又旅は耳を疑い、彼女の顔をまじまじと見つめる。ナツメは表情に乏しいところがあるため、どの程度本気で言っているのか、分からない。
「イクチの巣穴の中を運ばれている途中で、台車から落ちて、今まで一人で生きながらえていたことにします。イクチの巣穴から蒼羽隊本部の地下へ行って、スムヨアにそう言います。でも、たぶん、このまま行ってもスムヨアに記憶を消されると思うんです。そこだけ、呪術の力でなんとかできませんか」
「ちょっと待て、本気で言ってるのか?」
又旅が確かめる。
「本気です」
彼女は迷いなく言い切った。
「家に帰らなくていいのか?」
せっかく、ナツメの生まれ育った場所も、家族のことも、分かっているのだ。普通の暮らしに戻ることができるかもしれないのだ。それに、ナツメのことを、待っている人がいるのだ。
「あたし、ずっと考えていたんです。たくさん、考えたんです。二人の言っていることは、いったん全部信じます。でも、あたしはお母さんのこと、覚えてないんです。お母さんも、あたしの顔を知らない。きっと、娘が死ぬというのは、受け入れられないほど苦しいことなんだよね。そこに、知らない女が現れて『あなたの娘です』と言って、お母さんの救いになるのかなって。信じてもらえるのかなって」
「そんなの……」
又旅はすぐに反論しようとして、言葉に迷った。
「わしらが、一緒に説得するよ。娘は生きているのに、母親はそれを死んだと思っているなんて、そんな悲しいことは……」
「他にも理由はあります。又旅がそう言ってくれるのは嬉しいけど、まず、私の故郷のシャグへ行く手段がない。それこそ、蒼羽隊に入って仕事で行くくらいしかありません。あと、あたしは今、この油隠中で一番と言ってもいいほど、特殊な立場にいます。あたしにしかできないことって、なんなのか。考えたんです」
又旅は驚いた。この子は、穏やかな時間の中で、そんなことを考えていたのだ。
「あたし、あなたたちに協力します。
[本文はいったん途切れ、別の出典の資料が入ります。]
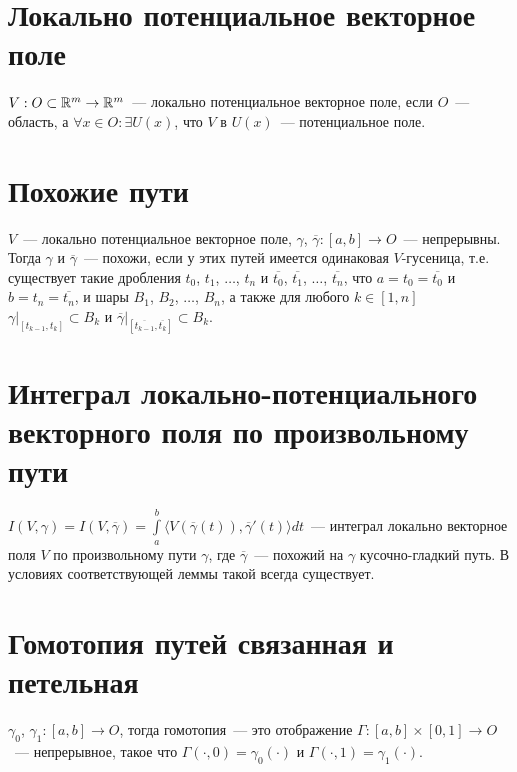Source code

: \documentclass{article}
\begin{document}
    \newpage
    
    \section{Локально потенциальное векторное поле}
    
        $V : O \subset \mathbb{R}^m \rightarrow \mathbb{R}^m$~--- локально потенциальное векторное поле, если $O$~--- область, а $\forall x \in O : \exists U(x)$, что $V$ в $U(x)$~--- потенциальное поле.
        
    \newpage
    
    \section{Похожие пути}
    
        $V$~--- локально потенциальное векторное поле, $\gamma$, $\overline{\gamma} : [a, b] \rightarrow O$~--- непрерывны. Тогда $\gamma$ и $\overline{\gamma}$~--- похожи, если у этих путей имеется одинаковая $V$-гусеница, т.е. существует такие дробления $t_0$, $t_1$, $\ldots$, $t_n$ и $\overline{t_0}$, $\overline{t_1}$, $\ldots$, $\overline{t_n}$, что $a = t_0 = \overline{t_0}$ и $b = t_n = \overline{t_n}$, и шары $B_1$, $B_2$, $\ldots$, $B_n$, а также для любого $k \in [1, n]$ $\gamma \big|_{[t_{k - 1}, t_k]} \subset B_k$ и $\overline{\gamma} \big|_{[\overline{t_{k - 1}}, \overline{t_k}]} \subset B_k$.
        
    \newpage
    
    \section{Интеграл локально-потенциального векторного поля по произвольному пути}
    
        $I(V, \gamma) = I(V, \overline{\gamma}) = \int\limits^b_a \langle V \left( \overline{\gamma}(t) \right), \overline{\gamma}'(t) \rangle dt$~--- интеграл локально векторное поля $V$ по произвольному пути $\gamma$, где $\overline{\gamma}$~--- похожий на $\gamma$ кусочно-гладкий путь. В условиях соответствующей леммы такой всегда существует.
        
    \newpage
    
    \section{Гомотопия путей связанная и петельная}
    
        $\gamma_0$, $\gamma_1 : [a, b] \rightarrow O$, тогда гомотопия~--- это отображение $\Gamma : [a, b] \times [0, 1] \rightarrow O$~--- непрерывное, такое что $\Gamma(\cdot, 0) = \gamma_0(\cdot)$ и $\Gamma(\cdot, 1) = \gamma_1(\cdot)$.
        
\end{document}
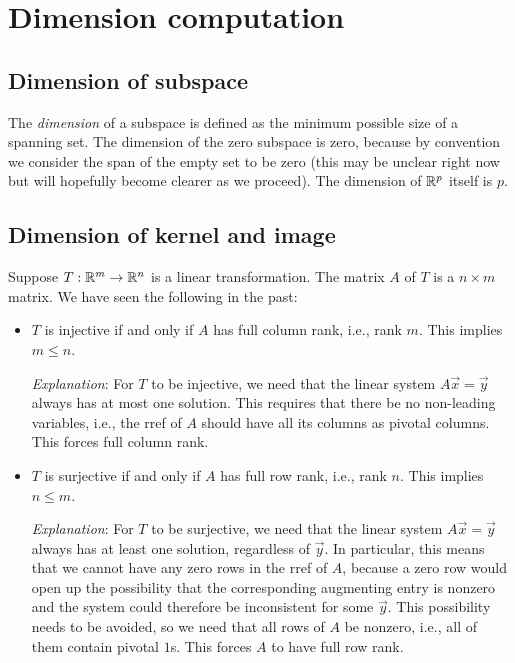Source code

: \documentclass[10pt]{amsart}
\begin{document}
\section{Dimension computation}

\subsection{Dimension of subspace}

The {\em dimension} of a subspace is defined as the minimum possible
size of a spanning set. The dimension of the zero subspace is zero,
because by convention we consider the span of the empty set to be zero
(this may be unclear right now but will hopefully become clearer as we
proceed). The dimension of $\mathbb{R}^p$ itself is $p$.

\subsection{Dimension of kernel and image}

Suppose $T: \mathbb{R}^m \to \mathbb{R}^n$ is a linear transformation. The matrix $A$
of $T$ is a $n \times m$ matrix. We have seen the following in the past:

\begin{itemize}
\item $T$ is injective if and only if $A$ has full column rank, i.e.,
  rank $m$. This implies $m \le n$.

  {\em Explanation}: For $T$ to be injective, we need that the linear
  system $A\vec{x} = \vec{y}$ always has at most one solution. This
  requires that there be no non-leading variables, i.e., the rref of
  $A$ should have all its columns as pivotal columns. This forces full
  column rank.
\item $T$ is surjective if and only if $A$ has full row rank, i.e.,
  rank $n$. This implies $n \le m$.

  {\em Explanation}: For $T$ to be surjective, we need that the linear
  system $A \vec{x} = \vec{y}$ always has at least one solution,
  regardless of $\vec{y}$. In particular, this means that we cannot
  have any zero rows in the rref of $A$, because a zero row would open
  up the possibility that the corresponding augmenting entry is
  nonzero and the system could therefore be inconsistent for some
  $\vec{y}$. This possibility needs to be avoided, so we need that all
  rows of $A$ be nonzero, i.e., all of them contain pivotal $1$s. This
  forces $A$ to have full row rank.
\end{itemize}
\end{document}
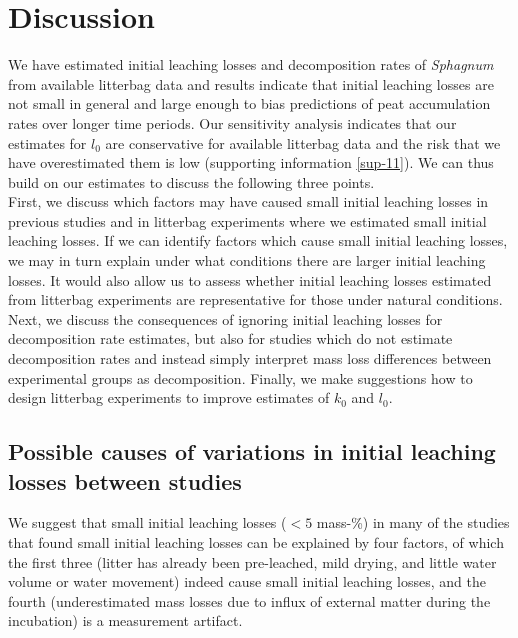 \documentclass[
  12pt,
]{article}
\begin{document}
\hypertarget{discussion}{%
\section{Discussion}\label{discussion}}

We have estimated initial leaching losses and decomposition rates of \emph{Sphagnum} from available litterbag data and results indicate that initial leaching losses are not small in general and large enough to bias predictions of peat accumulation rates over longer time periods. Our sensitivity analysis indicates that our estimates for \(l_0\) are conservative for available litterbag data and the risk that we have overestimated them is low (supporting information \ref{sup-11}). We can thus build on our estimates to discuss the following three points.\\
First, we discuss which factors may have caused small initial leaching losses in previous studies and in litterbag experiments where we estimated small initial leaching losses. If we can identify factors which cause small initial leaching losses, we may in turn explain under what conditions there are larger initial leaching losses. It would also allow us to assess whether initial leaching losses estimated from litterbag experiments are representative for those under natural conditions. Next, we discuss the consequences of ignoring initial leaching losses for decomposition rate estimates, but also for studies which do not estimate decomposition rates and instead simply interpret mass loss differences between experimental groups as decomposition. Finally, we make suggestions how to design litterbag experiments to improve estimates of \(k_0\) and \(l_0\).

\hypertarget{out-discussion-2}{%
\subsection{Possible causes of variations in initial leaching losses between studies}\label{out-discussion-2}}

We suggest that small initial leaching losses (\(<5\) mass-\%) in many of the studies that found small initial leaching losses can be explained by four factors, of which the first three (litter has already been pre-leached, mild drying, and little water volume or water movement) indeed cause small initial leaching losses, and the fourth (underestimated mass losses due to influx of external matter during the incubation) is a measurement artifact.
\end{document}
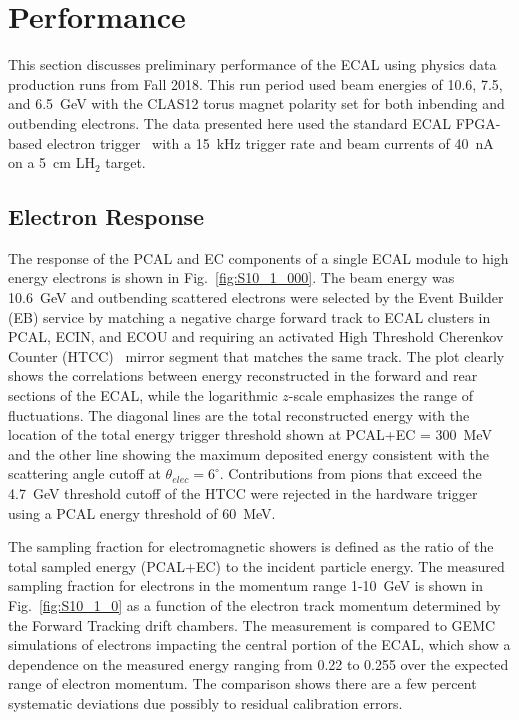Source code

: \section{Performance}
\label{Performance}

This section discusses preliminary performance of the ECAL using physics data production runs from Fall 2018.
This run period used beam energies of 10.6, 7.5, and 6.5~GeV with the CLAS12 torus magnet polarity set for both
inbending and outbending electrons. The data presented here used the standard ECAL FPGA-based electron
trigger~\cite{nim:trig} with a 15~kHz trigger rate and beam currents of 40~nA on a 5~cm LH$_2$ target.

\subsection{Electron Response}

The response of the PCAL and EC components of a single ECAL module to high energy electrons is shown in
Fig.~\ref{fig:S10_1_000}. The beam energy was 10.6~GeV and outbending scattered electrons were selected by
the Event Builder (EB) service by matching a negative charge forward track to ECAL clusters in PCAL, ECIN, and
ECOU and requiring an activated High Threshold Cherenkov Counter (HTCC)~\cite{nim:htcc} mirror segment that
matches the same track. The plot clearly shows the correlations between energy reconstructed in the forward
and rear sections of the ECAL, while the logarithmic $z$-scale emphasizes the range of fluctuations. The diagonal
lines are the total reconstructed  energy with the location of the total energy trigger threshold shown at PCAL+EC =
300~MeV and the other line showing the maximum deposited energy consistent with the scattering angle cutoff at
$\theta_{elec}=6^\circ$. Contributions from pions that exceed the 4.7~GeV threshold cutoff of the HTCC were
rejected in the hardware trigger using a PCAL energy threshold of 60~MeV.

The sampling fraction for electromagnetic showers is defined as the ratio of the total sampled energy
(PCAL+EC) to the incident particle energy. The measured sampling fraction for electrons in the momentum range 1-10~GeV is shown in
Fig.~\ref{fig:S10_1_0} as a function of the electron track momentum determined by the Forward Tracking 
drift chambers.  The measurement is compared to GEMC simulations of electrons impacting the central portion of the ECAL,
which show a dependence on the measured energy ranging from 0.22 to 0.255 over the expected range of electron
momentum. The comparison shows there are a few percent systematic deviations due possibly to residual calibration errors.

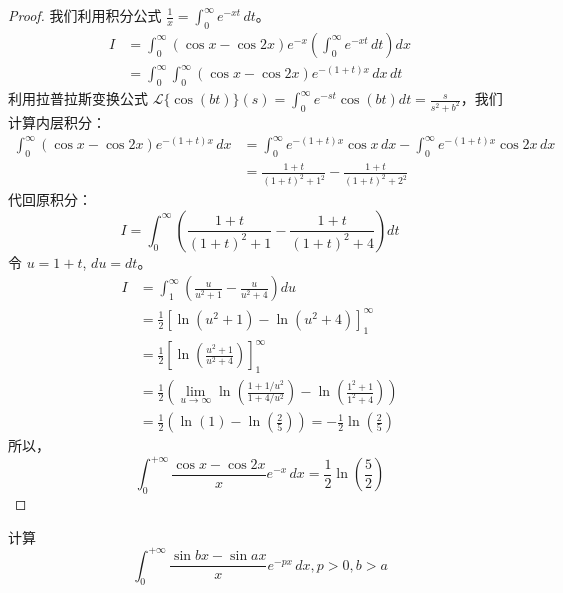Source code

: \documentclass[lang=cn,10pt,thmcnt=section]{elegantbook}
\begin{document}
\begin{proof}
	我们利用积分公式 $\frac{1}{x} = \int_{0}^{\infty} e^{-xt} \, dt$。
\begin{align*}
I &= \int_{0}^{\infty} (\cos x - \cos 2x)e^{-x} \left( \int_{0}^{\infty} e^{-xt} \, dt \right) dx \\
&= \int_{0}^{\infty} \int_{0}^{\infty} (\cos x - \cos 2x)e^{-(1+t)x} \, dx \, dt
\end{align*}
利用拉普拉斯变换公式 $\mathcal{L}\{\cos(bt)\}(s) = \int_0^\infty e^{-st}\cos(bt)dt = \frac{s}{s^2+b^2}$，我们计算内层积分：
\begin{align*}
\int_{0}^{\infty} (\cos x - \cos 2x)e^{-(1+t)x} \, dx &= \int_{0}^{\infty} e^{-(1+t)x}\cos x \, dx - \int_{0}^{\infty} e^{-(1+t)x}\cos 2x \, dx \\
&= \frac{1+t}{(1+t)^2+1^2} - \frac{1+t}{(1+t)^2+2^2}
\end{align*}
代回原积分：
\[ I = \int_{0}^{\infty} \left( \frac{1+t}{(1+t)^2+1} - \frac{1+t}{(1+t)^2+4} \right) dt \]
令 $u=1+t$, $du=dt$。
\begin{align*}
I &= \int_{1}^{\infty} \left( \frac{u}{u^2+1} - \frac{u}{u^2+4} \right) du \\
&= \frac{1}{2} \left[ \ln(u^2+1) - \ln(u^2+4) \right]_{1}^{\infty} \\
&= \frac{1}{2} \left[ \ln\left(\frac{u^2+1}{u^2+4}\right) \right]_{1}^{\infty} \\
&= \frac{1}{2} \left( \lim_{u\to\infty} \ln\left(\frac{1+1/u^2}{1+4/u^2}\right) - \ln\left(\frac{1^2+1}{1^2+4}\right) \right) \\
&= \frac{1}{2} \left( \ln(1) - \ln\left(\frac{2}{5}\right) \right) = -\frac{1}{2}\ln\left(\frac{2}{5}\right)
\end{align*}
所以，
\[ \int_{0}^{+\infty}\frac{\cos x-\cos 2x}{x}e^{-x} \,dx = \frac{1}{2}\ln\left(\frac{5}{2}\right) \]

\end{proof}
\begin{example}
	计算
	\[\int_{0}^{+\infty}\frac{\sin bx-\sin ax}{x}e^{-px}  \,dx ,p>0,b>a
	\]
\end{example}
\end{document}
なんとかして、今の記憶を持ったまま蒼羽隊に入って、内側から潜入調査します。六鹿は翠羽隊だけど、蒼羽隊に入れたらもっといろんなことが分かるかもしれない。六鹿のことは、あたしに任せて」
又旅は何と言葉を発すべきか、分からなかった。
「こんな大変な決意を、あんた一人にさせるわけにはいかないよ」
四蛇も又旅と同様に、まったく予想していなかった様子だ。とりあえず考える時間が欲しかったが、ナツメは話を続けた。
「あたし、決心が鈍る前に、出発したいんです。早い方が嘘もばれにくいと思うし。スムヨアの術を防ぐ方法は、ありますか?たぶん、イクチの巣穴で台車から落ちた後の記憶は、スムヨアにとって不都合だから、消されると思うんです」
「それは、確かにそうだと思う」
四蛇が賛同する。
又旅は古い記憶を探るように、天井を見上げてうーんと唸った。
「呪術を防ぐ方法はおそらくあるが、わし一人じゃ知恵が足りんのと、時間がかかる。それに、それが有効であることの確証もない」
「どういうこと?」
又旅の曖昧な言葉に、四蛇は聞き返す。
「呪術というのはまあ曖昧なもんで、本や人によって、書いてあることや言っていることが変わるんだ。それに、伝聞のみで残っている情報も多い。呪術の材料や方法や効果は、使う人や場所や時間なんかでも変わる。今回の場合で言うと、ちょうどスムヨアの呪術に効くものを用意する必要があるが、わしはあの子の術のことを詳細に知っているわけではない」
ナツメが少しだけ不安な表情をする。
「呪術を防ぐっていうのは、解呪と同じようなものなのか?」
四蛇が尋ねる。
「共通するところはあるが、同じではないんだ。そうか、乞除を探し出して知恵を借りるという手段もあるな。生きていれば、妙丸の里のどこかにいるらしいし」
「でも、見つけ出す時間があるかな。生きているのかすら分からないし、そもそも妙丸の里には人間が入れないんだろ」
「そうだな……。ワロさんに頼んで、情報を集めてもらおうか」
善は急げと、四蛇はワロへの浮文紙を取り出した。事情を書きながら、又旅に尋ねる。
「見つからなかったら、どうするんだ」
「瓜呪族の人たちの知恵を借りれば、それっぽいものを作れるとは思うが、実際に防げるのかどうかは、試してみないと分からん」
「大博打だな」
四蛇と又旅がナツメを見る。少しは怖気づくかと思ったが、目を伏せ、真剣に考えているようだ。
「もう少し考えます」
十日後、又旅と四蛇はナツメを見送った。二人はナツメと共に家を出て、イクチの巣穴を通り、蒼羽隊本部の地下の近くまで同行した。
彼女は、一人野生で暮らしていたという話に信ぴょう性を持たせるため、しばらく食事を抜いていた。頬はこけ、目の周りが落ちくぼんでいる。顔や、服や、爪の間まで泥を塗った。
彼女は弱音を吐かず、狩りを始める獣のような瞳で、単身、蒼羽隊本部へ乗り込んでいった。